(Pictures paired with source code)
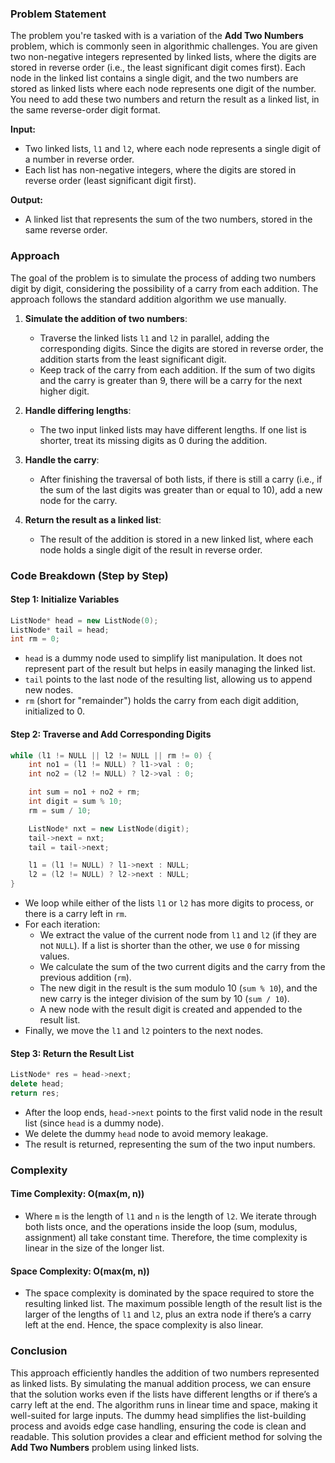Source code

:### Problem Statement

The problem you're tasked with is a variation of the **Add Two Numbers** problem, which is commonly seen in algorithmic challenges. You are given two non-negative integers represented by linked lists, where the digits are stored in reverse order (i.e., the least significant digit comes first). Each node in the linked list contains a single digit, and the two numbers are stored as linked lists where each node represents one digit of the number. You need to add these two numbers and return the result as a linked list, in the same reverse-order digit format.

**Input:**
- Two linked lists, `l1` and `l2`, where each node represents a single digit of a number in reverse order.
- Each list has non-negative integers, where the digits are stored in reverse order (least significant digit first).

**Output:**
- A linked list that represents the sum of the two numbers, stored in the same reverse order.

### Approach

The goal of the problem is to simulate the process of adding two numbers digit by digit, considering the possibility of a carry from each addition. The approach follows the standard addition algorithm we use manually.

1. **Simulate the addition of two numbers**:
   - Traverse the linked lists `l1` and `l2` in parallel, adding the corresponding digits. Since the digits are stored in reverse order, the addition starts from the least significant digit.
   - Keep track of the carry from each addition. If the sum of two digits and the carry is greater than 9, there will be a carry for the next higher digit.

2. **Handle differing lengths**:
   - The two input linked lists may have different lengths. If one list is shorter, treat its missing digits as 0 during the addition.
   
3. **Handle the carry**:
   - After finishing the traversal of both lists, if there is still a carry (i.e., if the sum of the last digits was greater than or equal to 10), add a new node for the carry.

4. **Return the result as a linked list**:
   - The result of the addition is stored in a new linked list, where each node holds a single digit of the result in reverse order.

### Code Breakdown (Step by Step)

#### Step 1: Initialize Variables

```cpp
ListNode* head = new ListNode(0);
ListNode* tail = head;
int rm = 0;
```

- `head` is a dummy node used to simplify list manipulation. It does not represent part of the result but helps in easily managing the linked list.
- `tail` points to the last node of the resulting list, allowing us to append new nodes.
- `rm` (short for "remainder") holds the carry from each digit addition, initialized to 0.

#### Step 2: Traverse and Add Corresponding Digits

```cpp
while (l1 != NULL || l2 != NULL || rm != 0) {
    int no1 = (l1 != NULL) ? l1->val : 0;
    int no2 = (l2 != NULL) ? l2->val : 0;

    int sum = no1 + no2 + rm;
    int digit = sum % 10;
    rm = sum / 10;

    ListNode* nxt = new ListNode(digit);
    tail->next = nxt;
    tail = tail->next;

    l1 = (l1 != NULL) ? l1->next : NULL;
    l2 = (l2 != NULL) ? l2->next : NULL;
}
```

- We loop while either of the lists `l1` or `l2` has more digits to process, or there is a carry left in `rm`.
- For each iteration:
  - We extract the value of the current node from `l1` and `l2` (if they are not `NULL`). If a list is shorter than the other, we use `0` for missing values.
  - We calculate the sum of the two current digits and the carry from the previous addition (`rm`).
  - The new digit in the result is the sum modulo 10 (`sum % 10`), and the new carry is the integer division of the sum by 10 (`sum / 10`).
  - A new node with the result digit is created and appended to the result list.
- Finally, we move the `l1` and `l2` pointers to the next nodes.

#### Step 3: Return the Result List

```cpp
ListNode* res = head->next;
delete head;
return res;
```

- After the loop ends, `head->next` points to the first valid node in the result list (since `head` is a dummy node).
- We delete the dummy `head` node to avoid memory leakage.
- The result is returned, representing the sum of the two input numbers.

### Complexity

#### Time Complexity: **O(max(m, n))**
- Where `m` is the length of `l1` and `n` is the length of `l2`. We iterate through both lists once, and the operations inside the loop (sum, modulus, assignment) all take constant time. Therefore, the time complexity is linear in the size of the longer list.

#### Space Complexity: **O(max(m, n))**
- The space complexity is dominated by the space required to store the resulting linked list. The maximum possible length of the result list is the larger of the lengths of `l1` and `l2`, plus an extra node if there’s a carry left at the end. Hence, the space complexity is also linear.

### Conclusion

This approach efficiently handles the addition of two numbers represented as linked lists. By simulating the manual addition process, we can ensure that the solution works even if the lists have different lengths or if there’s a carry left at the end. The algorithm runs in linear time and space, making it well-suited for large inputs. The dummy head simplifies the list-building process and avoids edge case handling, ensuring the code is clean and readable. This solution provides a clear and efficient method for solving the **Add Two Numbers** problem using linked lists.
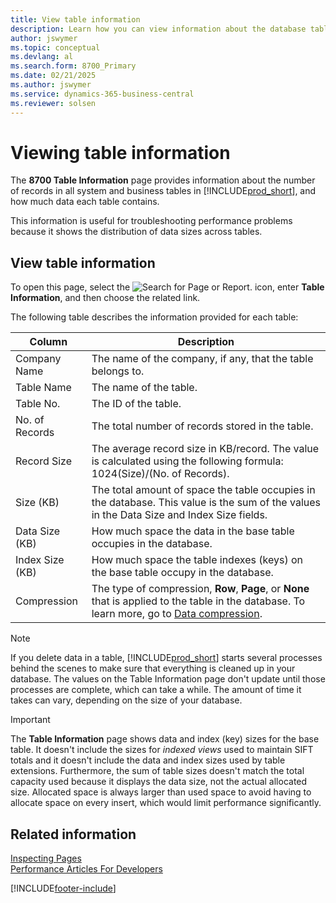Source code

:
 ```yaml
---
title: View table information
description: Learn how you can view information about the database tables in Business Central.
author: jswymer
ms.topic: conceptual
ms.devlang: al
ms.search.form: 8700_Primary
ms.date: 02/21/2025
ms.author: jswymer
ms.service: dynamics-365-business-central
ms.reviewer: solsen
---
```


# Viewing table information

The **8700 Table Information** page provides information about the number of records in all system and business tables in [!INCLUDE[prod_short](includes/prod_short.md)], and how much data each table contains.

This information is useful for troubleshooting performance problems because it shows the distribution of data sizes across tables.

## View table information

To open this page, select the ![Search for Page or Report.](media/ui-search/search_small.png "Search for Page or Report icon") icon, enter **Table Information**, and then choose the related link.

The following table describes the information provided for each table:

|Column|Description|
|------|-----------|
|Company Name|The name of the company, if any, that the table belongs to.|
|Table Name|The name of the table.|
|Table No.|The ID of the table.|
|No. of Records|The total number of records stored in the table.|
|Record Size|The average record size in KB/record. The value is calculated using the following formula: 1024(Size)/(No. of Records). |
|Size (KB)|The total amount of space the table occupies in the database. This value is the sum of the values in the Data Size and Index Size fields.|
|Data Size (KB)|How much space the data in the base table occupies in the database.|
|Index Size (KB)|How much space the table indexes (keys) on the base table occupy in the database.|
|Compression|The type of compression, **Row**, **Page**, or **None** that is applied to the table in the database. To learn more, go to [Data compression](/sql/relational-databases/data-compression/data-compression?).|

> [!NOTE]
> If you delete data in a table, [!INCLUDE[prod_short](includes/prod_short.md)] starts several processes behind the scenes to make sure that everything is cleaned up in your database. The values on the Table Information page don't update until those processes are complete, which can take a while. The amount of time it takes can vary, depending on the size of your database.

> [!IMPORTANT]  
> The **Table Information** page shows data and index (key) sizes for the base table. It doesn't include the sizes for *indexed views* used to maintain SIFT totals and it doesn't include the data and index sizes used by table extensions. Furthermore, the sum of table sizes doesn't match the total capacity used because it displays the data size, not the actual allocated size. Allocated space is always larger than used space to avoid having to allocate space on every insert, which would limit performance significantly. 

## Related information

[Inspecting Pages](across-inspect-page.md)  
[Performance Articles For Developers](/dynamics365/business-central/dev-itpro/performance/performance-developer)  

[!INCLUDE[footer-include](includes/footer-banner.md)]
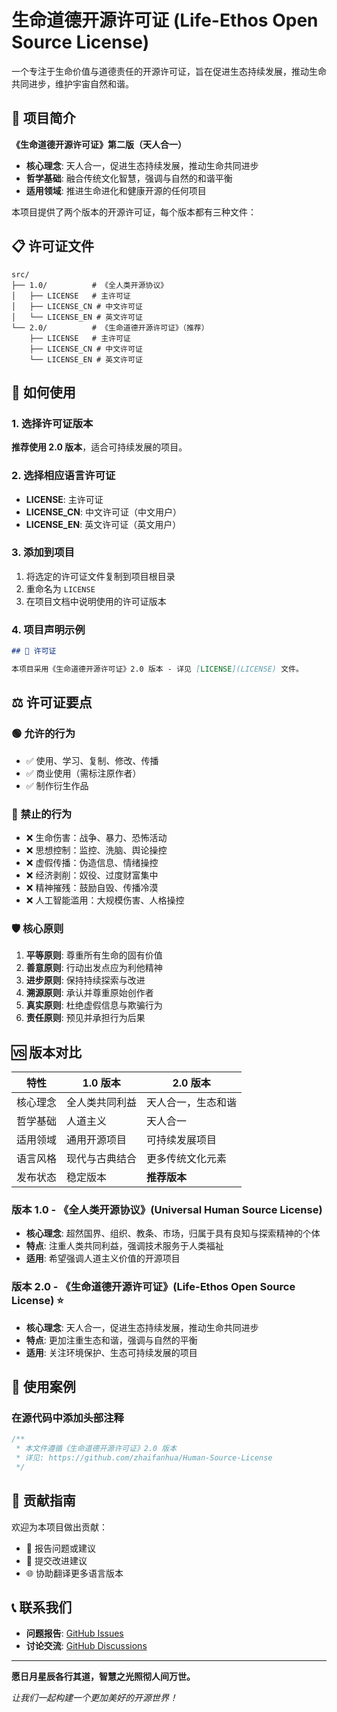 # 生命道德开源许可证 (Life-Ethos Open Source License)

一个专注于生命价值与道德责任的开源许可证，旨在促进生态持续发展，推动生命共同进步，维护宇宙自然和谐。

## 🌟 项目简介

**《生命道德开源许可证》第二版（天人合一）**

- **核心理念**: 天人合一，促进生态持续发展，推动生命共同进步
- **哲学基础**: 融合传统文化智慧，强调与自然的和谐平衡
- **适用领域**: 推进生命进化和健康开源的任何项目

本项目提供了两个版本的开源许可证，每个版本都有三种文件：

## 📋 许可证文件

```
src/
├── 1.0/          # 《全人类开源协议》
│   ├── LICENSE   # 主许可证
│   ├── LICENSE_CN # 中文许可证
│   └── LICENSE_EN # 英文许可证
└── 2.0/          # 《生命道德开源许可证》（推荐）
    ├── LICENSE   # 主许可证
    ├── LICENSE_CN # 中文许可证
    └── LICENSE_EN # 英文许可证
```

## 🚀 如何使用

### 1. 选择许可证版本

**推荐使用 2.0 版本**，适合可持续发展的项目。

### 2. 选择相应语言许可证

- **LICENSE**: 主许可证
- **LICENSE_CN**: 中文许可证（中文用户）
- **LICENSE_EN**: 英文许可证（英文用户）

### 3. 添加到项目

1. 将选定的许可证文件复制到项目根目录
2. 重命名为 `LICENSE`
3. 在项目文档中说明使用的许可证版本

### 4. 项目声明示例

```markdown
## 📄 许可证

本项目采用《生命道德开源许可证》2.0 版本 - 详见 [LICENSE](LICENSE) 文件。
```

## ⚖️ 许可证要点

### 🟢 允许的行为

- ✅ 使用、学习、复制、修改、传播
- ✅ 商业使用（需标注原作者）
- ✅ 制作衍生作品

### 🔴 禁止的行为

- ❌ 生命伤害：战争、暴力、恐怖活动
- ❌ 思想控制：监控、洗脑、舆论操控
- ❌ 虚假传播：伪造信息、情绪操控
- ❌ 经济剥削：奴役、过度财富集中
- ❌ 精神摧残：鼓励自毁、传播冷漠
- ❌ 人工智能滥用：大规模伤害、人格操控

### 🛡️ 核心原则

1. **平等原则**: 尊重所有生命的固有价值
2. **善意原则**: 行动出发点应为利他精神
3. **进步原则**: 保持持续探索与改进
4. **溯源原则**: 承认并尊重原始创作者
5. **真实原则**: 杜绝虚假信息与欺骗行为
6. **责任原则**: 预见并承担行为后果

## 🆚 版本对比

| 特性     | 1.0 版本       | 2.0 版本           |
| -------- | -------------- | ------------------ |
| 核心理念 | 全人类共同利益 | 天人合一，生态和谐 |
| 哲学基础 | 人道主义       | 天人合一           |
| 适用领域 | 通用开源项目   | 可持续发展项目     |
| 语言风格 | 现代与古典结合 | 更多传统文化元素   |
| 发布状态 | 稳定版本       | **推荐版本**       |

### 版本 1.0 - 《全人类开源协议》(Universal Human Source License)

- **核心理念**: 超然国界、组织、教条、市场，归属于具有良知与探索精神的个体
- **特点**: 注重人类共同利益，强调技术服务于人类福祉
- **适用**: 希望强调人道主义价值的开源项目

### 版本 2.0 - 《生命道德开源许可证》(Life-Ethos Open Source License) ⭐

- **核心理念**: 天人合一，促进生态持续发展，推动生命共同进步
- **特点**: 更加注重生态和谐，强调与自然的平衡
- **适用**: 关注环境保护、生态可持续发展的项目

## 📖 使用案例

### 在源代码中添加头部注释

```javascript
/**
 * 本文件遵循《生命道德开源许可证》2.0 版本
 * 详见: https://github.com/zhaifanhua/Human-Source-License
 */
```

## 🤝 贡献指南

欢迎为本项目做出贡献：

- 🐛 报告问题或建议
- 🔧 提交改进建议
- 🌐 协助翻译更多语言版本

## 📞 联系我们

- **问题报告**: [GitHub Issues](https://github.com/zhaifanhua/Human-Source-License/issues)
- **讨论交流**: [GitHub Discussions](https://github.com/zhaifanhua/Human-Source-License/discussions)

---

**愿日月星辰各行其道，智慧之光照彻人间万世。**

_让我们一起构建一个更加美好的开源世界！_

# What the task requires
Reproduce, character for character, only the lines of the preceding data that start at the line with "- Finally, we" and end at the line with "#### Time Complexity: **O(max(m, n))**", both included.

# Answer section
- Finally, we move the `l1` and `l2` pointers to the next nodes.

#### Step 3: Return the Result List

```cpp
ListNode* res = head->next;
delete head;
return res;
```

- After the loop ends, `head->next` points to the first valid node in the result list (since `head` is a dummy node).
- We delete the dummy `head` node to avoid memory leakage.
- The result is returned, representing the sum of the two input numbers.

### Complexity

#### Time Complexity: **O(max(m, n))**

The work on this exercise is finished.